但她仿佛附身镜中女子,此刻心中也是万分欣喜的。
然而,女子看不清的前路,她却看到了。
喜轿四周,站满了仙门的人,人人拿剑。
苏澜风一身白袍,如同洁白的梨花,他幽深的眼中盛着清风与星辰,然后他闭了闭眼,轻轻一挥手。
轩辕琴,凌霄,紫矶,衡阳,涂老三,毕方,幽雪……还有许多她不认识的人站在他背后。
无数剑锋一起刺到她身上。
镜外,柳卿卿泪流满面。
镜中,喜帕跌落。
那张同她一样的绝美面容,涂着最红最美的胭脂。
那天是大喜日子,她甚至没有带武器。

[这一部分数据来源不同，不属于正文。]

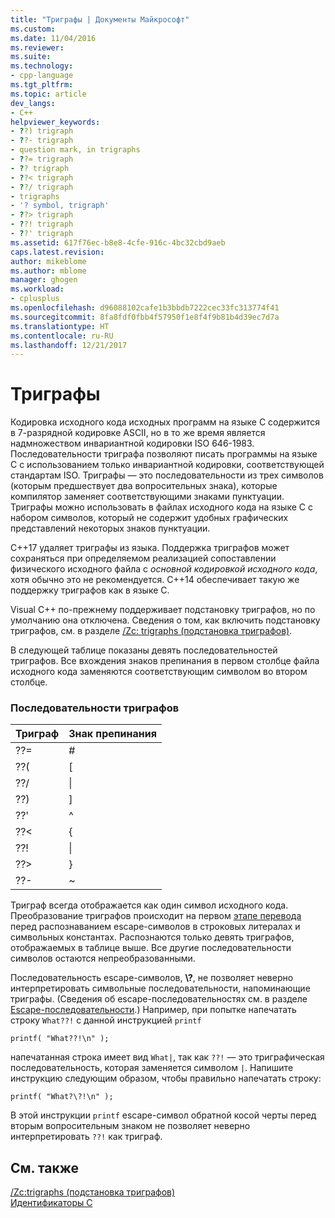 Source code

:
 ```yaml
---
title: "Триграфы | Документы Майкрософт"
ms.custom: 
ms.date: 11/04/2016
ms.reviewer: 
ms.suite: 
ms.technology:
- cpp-language
ms.tgt_pltfrm: 
ms.topic: article
dev_langs:
- C++
helpviewer_keywords:
- ??) trigraph
- ??- trigraph
- question mark, in trigraphs
- ??= trigraph
- ?? trigraph
- ??< trigraph
- ??/ trigraph
- trigraphs
- '? symbol, trigraph'
- ??> trigraph
- ??! trigraph
- ??' trigraph
ms.assetid: 617f76ec-b8e8-4cfe-916c-4bc32cbd9aeb
caps.latest.revision: 
author: mikeblome
ms.author: mblome
manager: ghogen
ms.workload:
- cplusplus
ms.openlocfilehash: d96088102cafe1b3bbdb7222cec33fc313774f41
ms.sourcegitcommit: 8fa8fdf0fbb4f57950f1e8f4f9b81b4d39ec7d7a
ms.translationtype: HT
ms.contentlocale: ru-RU
ms.lasthandoff: 12/21/2017
---
```

# <a name="trigraphs"></a>Триграфы
Кодировка исходного кода исходных программ на языке C содержится в 7-разрядной кодировке ASCII, но в то же время является надмножеством инвариантной кодировки ISO 646-1983. Последовательности триграфа позволяют писать программы на языке C с использованием только инвариантной кодировки, соответствующей стандартам ISO. Триграфы — это последовательности из трех символов (которым предшествует два вопросительных знака), которые компилятор заменяет соответствующими знаками пунктуации. Триграфы можно использовать в файлах исходного кода на языке C с набором символов, который не содержит удобных графических представлений некоторых знаков пунктуации.  
  
 C++17 удаляет триграфы из языка. Поддержка триграфов может сохраняться при определяемом реализацией сопоставлении физического исходного файла с *основной кодировкой исходного кода*, хотя обычно это не рекомендуется. C++14 обеспечивает такую же поддержку триграфов как в языке C.  
  
 Visual C++ по-прежнему поддерживает подстановку триграфов, но по умолчанию она отключена. Сведения о том, как включить подстановку триграфов, см. в разделе [/Zc: trigraphs (подстановка триграфов)](../build/reference/zc-trigraphs-trigraphs-substitution.md).  
  
 В следующей таблице показаны девять последовательностей триграфов. Все вхождения знаков препинания в первом столбце файла исходного кода заменяются соответствующим символом во втором столбце.  
  
### <a name="trigraph-sequences"></a>Последовательности триграфов  
  
|Триграф|Знак препинания|  
|--------------|---------------------------|  
|??=|#|  
|??(|[|  
|??/|\|  
|??)|]|  
|??'|^|  
|??\<|{|  
|??!|&#124;|  
|??>|}|  
|??-|~|  
  
 Триграф всегда отображается как один символ исходного кода. Преобразование триграфов происходит на первом [этапе перевода](../preprocessor/phases-of-translation.md) перед распознаванием escape-символов в строковых литералах и символьных константах. Распознаются только девять триграфов, отображаемых в таблице выше. Все другие последовательности символов остаются непреобразованными.  
  
 Последовательность escape-символов, **\\\?**, не позволяет неверно интерпретировать символьные последовательности, напоминающие триграфы. (Сведения об escape-последовательностях см. в разделе [Escape-последовательности](../c-language/escape-sequences.md).) Например, при попытке напечатать строку `What??!` с данной инструкцией `printf`  
  
```  
printf( "What??!\n" );  
```  
  
 напечатанная строка имеет вид `What|`, так как `??!` — это триграфическая последовательность, которая заменяется символом `|`. Напишите инструкцию следующим образом, чтобы правильно напечатать строку:  
  
```  
printf( "What?\?!\n" );  
```  
  
 В этой инструкции `printf` escape-символ обратной косой черты перед вторым вопросительным знаком не позволяет неверно интерпретировать `??!` как триграф.  
  
## <a name="see-also"></a>См. также  
 [/Zc:trigraphs (подстановка триграфов)](../build/reference/zc-trigraphs-trigraphs-substitution.md)   
 [Идентификаторы C](../c-language/c-identifiers.md) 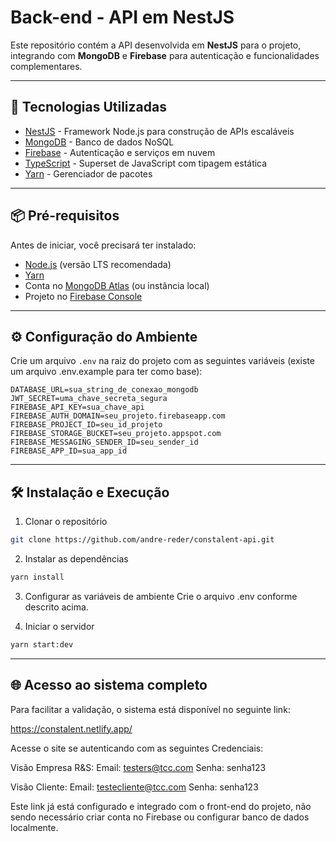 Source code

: # Back-end - API em NestJS

Este repositório contém a API desenvolvida em **NestJS** para o projeto, integrando com **MongoDB** e **Firebase** para autenticação e funcionalidades complementares.

---

## 🚀 Tecnologias Utilizadas
- [NestJS](https://nestjs.com/) - Framework Node.js para construção de APIs escaláveis
- [MongoDB](https://www.mongodb.com/) - Banco de dados NoSQL
- [Firebase](https://firebase.google.com/) - Autenticação e serviços em nuvem
- [TypeScript](https://www.typescriptlang.org/) - Superset de JavaScript com tipagem estática
- [Yarn](https://yarnpkg.com/) - Gerenciador de pacotes

---

## 📦 Pré-requisitos

Antes de iniciar, você precisará ter instalado:
- [Node.js](https://nodejs.org/) (versão LTS recomendada)
- [Yarn](https://yarnpkg.com/)
- Conta no [MongoDB Atlas](https://www.mongodb.com/cloud/atlas) (ou instância local)
- Projeto no [Firebase Console](https://console.firebase.google.com/)

---

## ⚙️ Configuração do Ambiente

Crie um arquivo `.env` na raiz do projeto com as seguintes variáveis (existe um arquivo .env.example para ter como base):

```env
DATABASE_URL=sua_string_de_conexao_mongodb
JWT_SECRET=uma_chave_secreta_segura
FIREBASE_API_KEY=sua_chave_api
FIREBASE_AUTH_DOMAIN=seu_projeto.firebaseapp.com
FIREBASE_PROJECT_ID=seu_id_projeto
FIREBASE_STORAGE_BUCKET=seu_projeto.appspot.com
FIREBASE_MESSAGING_SENDER_ID=seu_sender_id
FIREBASE_APP_ID=sua_app_id
```

---

## 🛠️ Instalação e Execução

1. Clonar o repositório

```bash
git clone https://github.com/andre-reder/constalent-api.git
```

2. Instalar as dependências

```bash
yarn install
```

3. Configurar as variáveis de ambiente
Crie o arquivo .env conforme descrito acima.

4. Iniciar o servidor

```bash
yarn start:dev
```

---

## 🌐 Acesso ao sistema completo
Para facilitar a validação, o sistema está disponível no seguinte link:

https://constalent.netlify.app/

Acesse o site se autenticando com as seguintes Credenciais:

Visão Empresa R&S:
Email: testers@tcc.com
Senha: senha123

Visão Cliente:
Email: testecliente@tcc.com
Senha: senha123

Este link já está configurado e integrado com o front-end do projeto, não sendo necessário criar conta no Firebase ou configurar banco de dados localmente.

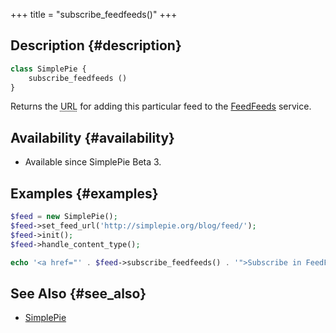 +++
title = "subscribe_feedfeeds()"
+++

## Description {#description}

```php
class SimplePie {
    subscribe_feedfeeds ()
}
```

Returns the <abbr title="Uniform Resource Locator">URL</abbr> for adding this particular feed to the [FeedFeeds](http://www.feedfeeds.com/) service.

## Availability {#availability}

- Available since SimplePie Beta 3.

## Examples {#examples}

```php
$feed = new SimplePie();
$feed->set_feed_url('http://simplepie.org/blog/feed/');
$feed->init();
$feed->handle_content_type();

echo '<a href="' . $feed->subscribe_feedfeeds() . '">Subscribe in FeedFeeds</a>';
```

## See Also {#see_also}

- [SimplePie](@/wiki/reference/simplepie/_index.md)
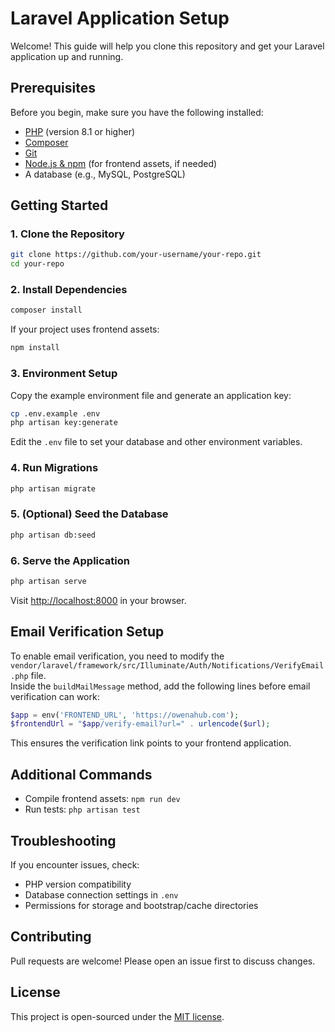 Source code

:# Laravel Application Setup

Welcome! This guide will help you clone this repository and get your Laravel application up and running.

## Prerequisites

Before you begin, make sure you have the following installed:

- [PHP](https://www.php.net/) (version 8.1 or higher)
- [Composer](https://getcomposer.org/)
- [Git](https://git-scm.com/)
- [Node.js & npm](https://nodejs.org/) (for frontend assets, if needed)
- A database (e.g., MySQL, PostgreSQL)

## Getting Started

### 1. Clone the Repository

```bash
git clone https://github.com/your-username/your-repo.git
cd your-repo
```

### 2. Install Dependencies

```bash
composer install
```

If your project uses frontend assets:

```bash
npm install
```

### 3. Environment Setup

Copy the example environment file and generate an application key:

```bash
cp .env.example .env
php artisan key:generate
```

Edit the `.env` file to set your database and other environment variables.

### 4. Run Migrations

```bash
php artisan migrate
```

### 5. (Optional) Seed the Database

```bash
php artisan db:seed
```

### 6. Serve the Application

```bash
php artisan serve
```

Visit [http://localhost:8000](http://localhost:8000) in your browser.

## Email Verification Setup

To enable email verification, you need to modify the `vendor/laravel/framework/src/Illuminate/Auth/Notifications/VerifyEmail.php` file.  
Inside the `buildMailMessage` method, add the following lines before email verification can work:

```php
$app = env('FRONTEND_URL', 'https://owenahub.com');
$frontendUrl = "$app/verify-email?url=" . urlencode($url);
```

This ensures the verification link points to your frontend application.

## Additional Commands

- Compile frontend assets: `npm run dev`
- Run tests: `php artisan test`

## Troubleshooting

If you encounter issues, check:

- PHP version compatibility
- Database connection settings in `.env`
- Permissions for storage and bootstrap/cache directories

## Contributing

Pull requests are welcome! Please open an issue first to discuss changes.

## License

This project is open-sourced under the [MIT license](https://opensource.org/licenses/MIT).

她笑容狠毒,徒手折断插在身上的剑。
一袭红袍如血,一路杀向前。
终于,她夺过一把剑,直刺向他身旁的轩辕琴。
他神色顿变,想也不想挡到对方前面。
她一剑,便刺进他胸膛!
“大喜日子,你怎么不穿喜服呀?”她笑问他,容颜娇美如夏花灼灼。然后,她将剑尖再刺进一分。
“阿九,对不住。”他口中吐出鲜血,眼中漆黑一片,如最远的星。
镜中的女子没有流一滴泪,但涂酒酒听到她心中什么崩塌的声音。
他抬手握住剑刃,她想用剑将他贯穿,但剑身始终没能再刺进去,
她目光蓦然落到他手腕上,那上面系着一个红色的同心结……
然后,他另一只手,缓缓举起,指挥背后的剑阵。
仙门中人再次列阵,举剑朝她攻来,轩辕琴因她伤他含恨,身先士卒。
她疯了般杀人,突然一袭黑袍从她头顶落下,她眼神凌厉地看向某一个方向。
而镜中一切,此时也戛然而止。
轻轻一声,镜子从涂酒酒手上跌到地上。
涂酒酒由始至终,都没有发出一丝声音,温热的液体,一滴滴从她眼中滑落。
跌到镜上。铜镜映着,一双血红的眼。
“我看到你的示意,我知,你让我逃走,我知自己打不过他们,我当了逃兵。后来,我听到你陨落的消息……主子,阿柳没用。”柳卿卿声音低到极点。
她颤抖抬头,怕见到涂酒酒此时的脸。
然而,此时涂酒酒腕上丝带发出淡淡的荧光,让她一愣,“主子,你的手……”
涂酒酒伸手一挥,将柳卿卿送入小王爷身体,她猛然回头,冷冷出声:“谁在那里?”
一双布满灰尘的乌金靴从墓室外缓缓走进来。
涂酒酒眼神冷冽,看着神色幽沉,一点点朝她走近的苏倦,此刻,她只想杀戮。
但她没有趁手的兵器,除了方才折的那段可笑的树枝。
她毫不迟疑,拔出冯榆身上佩剑,朝他走去。
她一剑刺出,苏倦抿着唇,也不说话,伸手一把握住剑刃,鲜血从他掌心一点点滑落,他仿佛不知疼,甚至不哼一声,掌心一翻,将把冯榆的剑拦腰折断。
而后,他伸手,用力把她按进自己怀中。
“我从前跟你说,我也可以为你画眉,并非完全是……玩笑。只是你从未当真,我也觉得自己可笑。”他自嘲地笑,说道。